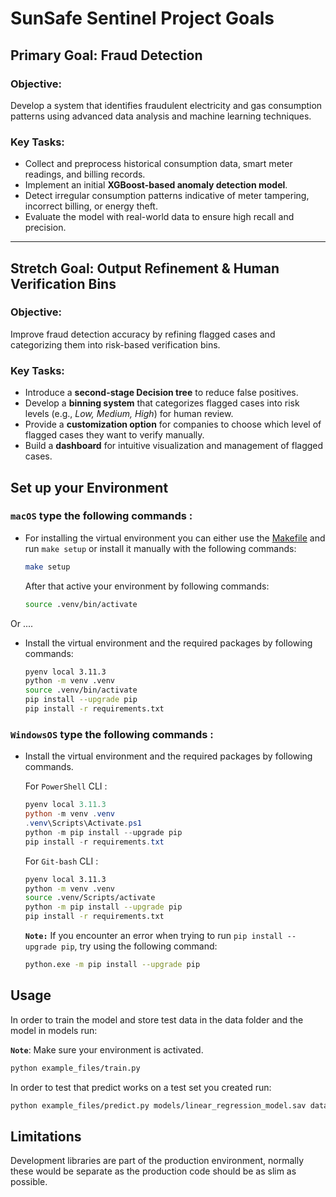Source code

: 
# SunSafe Sentinel Project Goals

## **Primary Goal: Fraud Detection**

### Objective:
Develop a system that identifies fraudulent electricity and gas consumption patterns using advanced data analysis and machine learning techniques.

### Key Tasks:
- Collect and preprocess historical consumption data, smart meter readings, and billing records.
- Implement an initial **XGBoost-based anomaly detection model**.
- Detect irregular consumption patterns indicative of meter tampering, incorrect billing, or energy theft.
- Evaluate the model with real-world data to ensure high recall and precision.

---
## **Stretch Goal: Output Refinement & Human Verification Bins**
### Objective:
Improve fraud detection accuracy by refining flagged cases and categorizing them into risk-based verification bins.

### Key Tasks:
- Introduce a **second-stage Decision tree** to reduce false positives.
- Develop a **binning system** that categorizes flagged cases into risk levels (e.g., *Low, Medium, High*) for human review.
- Provide a **customization option** for companies to choose which level of flagged cases they want to verify manually.
- Build a **dashboard** for intuitive visualization and management of flagged cases.
## Set up your Environment



### **`macOS`** type the following commands : 

- For installing the virtual environment you can either use the [Makefile](Makefile) and run `make setup` or install it manually with the following commands:

     ```BASH
    make setup
    ```
    After that active your environment by following commands:
    ```BASH
    source .venv/bin/activate
    ```
Or ....
- Install the virtual environment and the required packages by following commands:

    ```BASH
    pyenv local 3.11.3
    python -m venv .venv
    source .venv/bin/activate
    pip install --upgrade pip
    pip install -r requirements.txt
    ```
    
### **`WindowsOS`** type the following commands :

- Install the virtual environment and the required packages by following commands.

   For `PowerShell` CLI :

    ```PowerShell
    pyenv local 3.11.3
    python -m venv .venv
    .venv\Scripts\Activate.ps1
    python -m pip install --upgrade pip
    pip install -r requirements.txt
    ```

    For `Git-bash` CLI :
  
    ```BASH
    pyenv local 3.11.3
    python -m venv .venv
    source .venv/Scripts/activate
    python -m pip install --upgrade pip
    pip install -r requirements.txt
    ```

    **`Note:`**
    If you encounter an error when trying to run `pip install --upgrade pip`, try using the following command:
    ```Bash
    python.exe -m pip install --upgrade pip
    ```


   
## Usage

In order to train the model and store test data in the data folder and the model in models run:

**`Note`**: Make sure your environment is activated.

```bash
python example_files/train.py  
```

In order to test that predict works on a test set you created run:

```bash
python example_files/predict.py models/linear_regression_model.sav data/X_test.csv data/y_test.csv
```

## Limitations

Development libraries are part of the production environment, normally these would be separate as the production code should be as slim as possible.


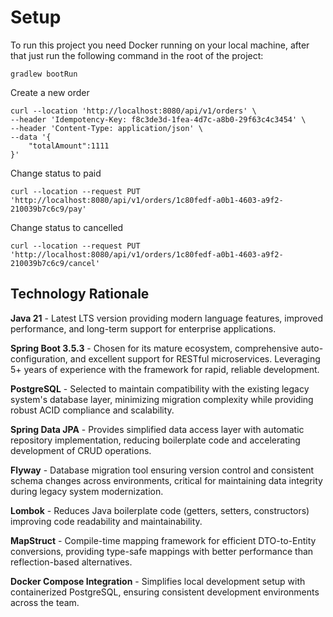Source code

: # Setup

To run this project you need Docker running on your local machine,
after that just run the following command in the root of the project:
```
gradlew bootRun
```
Create a new order
```shell
curl --location 'http://localhost:8080/api/v1/orders' \
--header 'Idempotency-Key: f8c3de3d-1fea-4d7c-a8b0-29f63c4c3454' \
--header 'Content-Type: application/json' \
--data '{
    "totalAmount":1111
}'
```

Change status to paid
```shell
curl --location --request PUT 'http://localhost:8080/api/v1/orders/1c80fedf-a0b1-4603-a9f2-210039b7c6c9/pay'
```
Change status to cancelled
```shell
curl --location --request PUT 'http://localhost:8080/api/v1/orders/1c80fedf-a0b1-4603-a9f2-210039b7c6c9/cancel'
```

## Technology Rationale

**Java 21** - Latest LTS version providing modern language features, improved performance, and long-term support for enterprise applications.

**Spring Boot 3.5.3** - Chosen for its mature ecosystem, comprehensive auto-configuration, and excellent support for RESTful microservices. Leveraging 5+ years of experience with the framework for rapid, reliable development.

**PostgreSQL** - Selected to maintain compatibility with the existing legacy system's database layer, minimizing migration complexity while providing robust ACID compliance and scalability.

**Spring Data JPA** - Provides simplified data access layer with automatic repository implementation, reducing boilerplate code and accelerating development of CRUD operations.

**Flyway** - Database migration tool ensuring version control and consistent schema changes across environments, critical for maintaining data integrity during legacy system modernization.

**Lombok** - Reduces Java boilerplate code (getters, setters, constructors) improving code readability and maintainability.

**MapStruct** - Compile-time mapping framework for efficient DTO-to-Entity conversions, providing type-safe mappings with better performance than reflection-based alternatives.

**Docker Compose Integration** - Simplifies local development setup with containerized PostgreSQL, ensuring consistent development environments across the team.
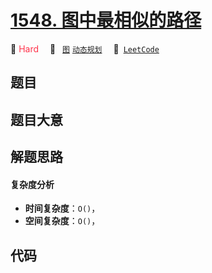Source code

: # [1548. 图中最相似的路径](https://leetcode.com/problems/the-most-similar-path-in-a-graph)

🔴 <font color=#ff334b>Hard</font>&emsp; 🔖&ensp; [`图`](/outline/tag/graph.md) [`动态规划`](/outline/tag/dynamic-programming.md)&emsp; 🔗&ensp;[`LeetCode`](https://leetcode.com/problems/the-most-similar-path-in-a-graph)

## 题目




## 题目大意




## 解题思路

#### 复杂度分析

- **时间复杂度**：`O()`，
- **空间复杂度**：`O()`，

## 代码

```javascript

```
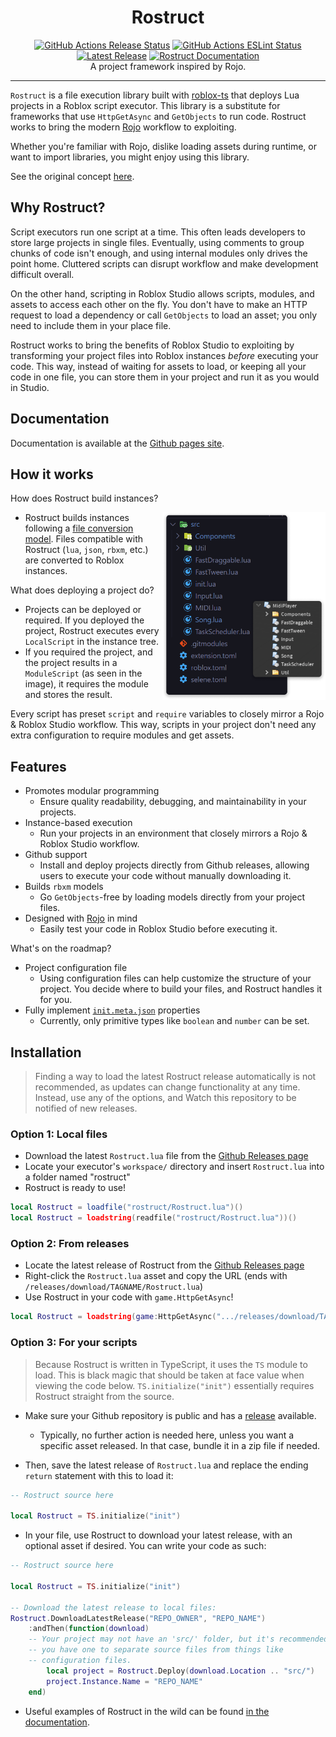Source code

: <h1 align="center">Rostruct</h1>
<div align="center">
	<a href="https://github.com/richie0866/Rostruct/actions/workflows/release.yml"><img src="https://github.com/richie0866/Rostruct/actions/workflows/release.yml/badge.svg" alt="GitHub Actions Release Status" /></a>
	<a href="https://github.com/richie0866/Rostruct/actions/workflows/eslint.yml"><img src="https://github.com/richie0866/Rostruct/actions/workflows/eslint.yml/badge.svg" alt="GitHub Actions ESLint Status" /></a>
	<a href="https://github.com/richie0866/Rostruct/releases/latest"><img src="https://img.shields.io/github/v/release/richie0866/Rostruct?include_prereleases" alt="Latest Release" /></a>
	<a href="https://richie0866.github.io/Rostruct"><img src="https://img.shields.io/badge/docs-website-blue.svg" alt="Rostruct Documentation" /></a>
</div>

<div align="center">
	A project framework inspired by Rojo.
</div>

---

`Rostruct` is a file execution library built with [roblox-ts](https://roblox-ts.com/) that deploys Lua projects in a Roblox script executor. This library is a substitute for frameworks that use `HttpGetAsync` and `GetObjects` to run code. Rostruct works to bring the modern [Rojo](https://rojo.space/docs/6.x/sync-details/) workflow to exploiting.

Whether you're familiar with Rojo, dislike loading assets during runtime, or want to import libraries, you might enjoy using this library. 

See the original concept [here](https://v3rmillion.net/showthread.php?tid=1081675).

## Why Rostruct?
Script executors run one script at a time. This often leads developers to store large projects in single files. Eventually, using comments to group chunks of code isn't enough, and using internal modules only drives the point home. Cluttered scripts can disrupt workflow and make development difficult overall.

On the other hand, scripting in Roblox Studio allows scripts, modules, and assets to access each other on the fly. You don't have to make an HTTP request to load a dependency or call `GetObjects` to load an asset; you only need to include them in your place file.

Rostruct works to bring the benefits of Roblox Studio to exploiting by transforming your project files into Roblox instances _before_ executing your code. This way, instead of waiting for assets to load, or keeping all your code in one file, you can store them in your project and run it as you would in Studio.

## Documentation
Documentation is available at the [Github pages site](https://richie0866.github.io/Rostruct).

## How it works
How does Rostruct build instances?

<img src="img/example-vscode-and-roblox.png" align="right"
     alt="Rostruct Build Example" height="300">

* Rostruct builds instances following a [file conversion model](https://richie0866.github.io/Rostruct/guide/file-conversion/). Files compatible with Rostruct (`lua`, `json`, `rbxm`, etc.) are converted to Roblox instances.

What does deploying a project do?

* Projects can be deployed or required. If you deployed the project, Rostruct executes every `LocalScript` in the instance tree.
* If you required the project, and the project results in a `ModuleScript` (as seen in the image), it requires the module and stores the result.

Every script has preset `script` and `require` variables to closely mirror a Rojo & Roblox Studio workflow. This way, scripts in your project don't need any extra configuration to require modules and get assets.

## Features
* Promotes modular programming
  * Ensure quality readability, debugging, and maintainability in your projects.
* Instance-based execution
  * Run your projects in an environment that closely mirrors a Rojo & Roblox Studio workflow.
* Github support
  * Install and deploy projects directly from Github releases, allowing users to execute your code without manually downloading it.
* Builds `rbxm` models
  * Go `GetObjects`-free by loading models directly from your project files.
* Designed with [Rojo](https://github.com/rojo-rbx/rojo#readme) in mind
  * Easily test your code in Roblox Studio before executing it.

What's on the roadmap?
* Project configuration file
  * Using configuration files can help customize the structure of your project. You decide where to build your files, and Rostruct handles it for you. 
* Fully implement [`init.meta.json`](https://rojo.space/docs/6.x/sync-details/#meta-files) properties
  * Currently, only primitive types like `boolean` and `number` can be set.

## Installation
> Finding a way to load the latest Rostruct release automatically is not recommended, as updates can change functionality at any time. Instead, use any of the options, and Watch this repository to be notified of new releases.
### Option 1: Local files
* Download the latest `Rostruct.lua` file from the [Github Releases page](https://github.com/richie0866/Rostruct/releases/latest)
* Locate your executor's `workspace/` directory and insert `Rostruct.lua` into a folder named "rostruct"
* Rostruct is ready to use!
```lua
local Rostruct = loadfile("rostruct/Rostruct.lua")()
local Rostruct = loadstring(readfile("rostruct/Rostruct.lua"))()
```

### Option 2: From releases
* Locate the latest release of Rostruct from the [Github Releases page](https://github.com/richie0866/Rostruct/releases/latest)
* Right-click the `Rostruct.lua` asset and copy the URL (ends with `/releases/download/TAGNAME/Rostruct.lua`)
* Use Rostruct in your code with `game.HttpGetAsync`!
```lua
local Rostruct = loadstring(game:HttpGetAsync(".../releases/download/TAGNAME/Rostruct.lua"))()
```

### Option 3: For your scripts
> Because Rostruct is written in TypeScript, it uses the `TS` module to load. This is black magic that should be taken at face value when viewing the code below.
> `TS.initialize("init")` essentially requires Rostruct straight from the source.
* Make sure your Github repository is public and has a [release](https://docs.github.com/en/github/administering-a-repository/releasing-projects-on-github/managing-releases-in-a-repository) available.
  * Typically, no further action is needed here, unless you want a specific asset released. In that case, bundle it in a zip file if needed.

* Then, save the latest release of `Rostruct.lua` and replace the ending `return` statement with this to load it:
```lua
-- Rostruct source here

local Rostruct = TS.initialize("init")
```
* In your file, use Rostruct to download your latest release, with an optional asset if desired. You can write your code as such:
```lua
-- Rostruct source here

local Rostruct = TS.initialize("init")

-- Download the latest release to local files:
Rostruct.DownloadLatestRelease("REPO_OWNER", "REPO_NAME")
    :andThen(function(download)
	-- Your project may not have an 'src/' folder, but it's recommended
	-- you have one to separate source files from things like
	-- configuration files.
        local project = Rostruct.Deploy(download.Location .. "src/")
        project.Instance.Name = "REPO_NAME"
    end)
```
* Useful examples of Rostruct in the wild can be found [in the documentation](https://richie0866.github.io/Rostruct/scripts-using-rostruct/).
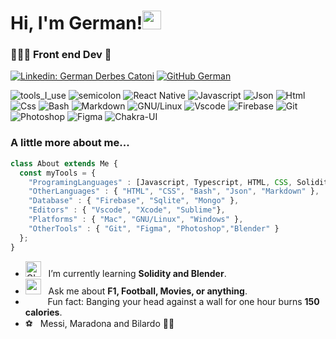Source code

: 
<h1> Hi, I'm German!<img src="https://user-images.githubusercontent.com/1303154/88677602-1635ba80-d120-11ea-84d8-d263ba5fc3c0.gif" width="30"> </h1>
<h3>👨🏻‍💻 Front end Dev 🎨</h3>

[![Linkedin: German Derbes Catoni](https://img.shields.io/badge/-GermanDerbesCatoni-blue?style=flat-square&logo=Linkedin&logoColor=white&link=https://www.linkedin.com/in/german-derbes-catoni/)](https://www.linkedin.com/in/german-derbes-catoni/)
[![GitHub German](https://img.shields.io/github/followers/GDC94?label=follow&style=social)](https://github.com/GDC94)

![tools_I_use](https://img.shields.io/badge/-%F0%9F%9A%80%20Tools%20I%20use-orange)
![semicolon](https://img.shields.io/badge/-%3A-orange)
![React Native](https://img.shields.io/badge/react_native-%2320232a.svg?style=flat&logo=react&logoColor=%2361DAFB)
![Javascript](https://img.shields.io/badge/JavaScript-323330?style=flat&logo=javascript&logoColor=F7DF1E)
![Json](https://img.shields.io/badge/json-5E5C5C?style=flat&logo=json&logoColor=white)
![Html](https://img.shields.io/badge/HTML5-E34F26?style=flat&logo=html5&logoColor=white)
![Css](https://img.shields.io/badge/CSS3-1572B6?style=flat&logo=css3&logoColor=white)
![Bash](https://img.shields.io/badge/GNU%20Bash-4EAA25?style=flat&logo=GNU%20Bash&logoColor=white)
![Markdown](https://img.shields.io/badge/Markdown-000000?style=flat&logo=markdown&logoColor=white)
![GNU/Linux](https://img.shields.io/badge/Linux-FCC624?style=flat&logo=linux&logoColor=black)
![Vscode](https://img.shields.io/badge/Visual_Studio_Code-0078D4?style=flat&logo=visual%20studio%20code&logoColor=white)
![Firebase](https://img.shields.io/badge/firebase-ffca28?style=flat&logo=firebase&logoColor=black)
![Git](https://img.shields.io/badge/GIT-E44C30?style=flat&logo=git&logoColor=white)
![Photoshop](https://img.shields.io/badge/Adobe%20Photoshop-31A8FF?style=flat&logo=Adobe%20Photoshop&logoColor=black)
![Figma](https://img.shields.io/badge/Figma-F24E1E?style=flat&logo=figma&logoColor=white)
![Chakra-UI](https://img.shields.io/badge/Chakra--UI-319795?style=flat&logo=chakra-ui&logoColor=white)


### A little more about me...  

```javascript
class About extends Me { 
  const myTools = {  
    "ProgramingLanguages" : [Javascript, Typescript, HTML, CSS, Solidity],
    "OtherLanguages" : { "HTML", "CSS", "Bash", "Json", "Markdown" },
    "Database" : { "Firebase", "Sqlite", "Mongo" },
    "Editors" : { "Vscode", "Xcode", "Sublime"},
    "Platforms" : { "Mac", "GNU/Linux", "Windows" },
    "OtherTools" : { "Git", "Figma", "Photoshop","Blender" }
  };
}

```


-  <img alt="GIF" src="https://github.com/SP-XD/SP-XD/blob/main/images/Developer.gif" width="25" /> &nbsp; I’m currently learning **Solidity and Blender**.<br>
- <img src="https://github.com/SP-XD/SP-XD/blob/main/images/message.gif?raw=true" width="25" />&nbsp;&nbsp; Ask me about **F1, Football, Movies, or anything**. <br>
- &nbsp;&nbsp;<img src="https://github.com/SP-XD/SP-XD/blob/main/images/lightning.gif?raw=true" width="12" />&nbsp;&nbsp;&nbsp;&nbsp;Fun fact: Banging your head against a wall for one hour burns **150 calories**.<br>
- ⚽️&nbsp;&nbsp; Messi, Maradona and Bilardo 👃🏻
☆ ☆ ☆ ☆ ☆
EXERCISE OBJECTIVE.
Return each line of the listing that holds the word "recommended".

EXPECTED ANSWER.
> Finding a way to load the latest Rostruct release automatically is not recommended, as updates can change functionality at any time. Instead, use any of the options, and Watch this repository to be notified of new releases.
	-- Your project may not have an 'src/' folder, but it's recommended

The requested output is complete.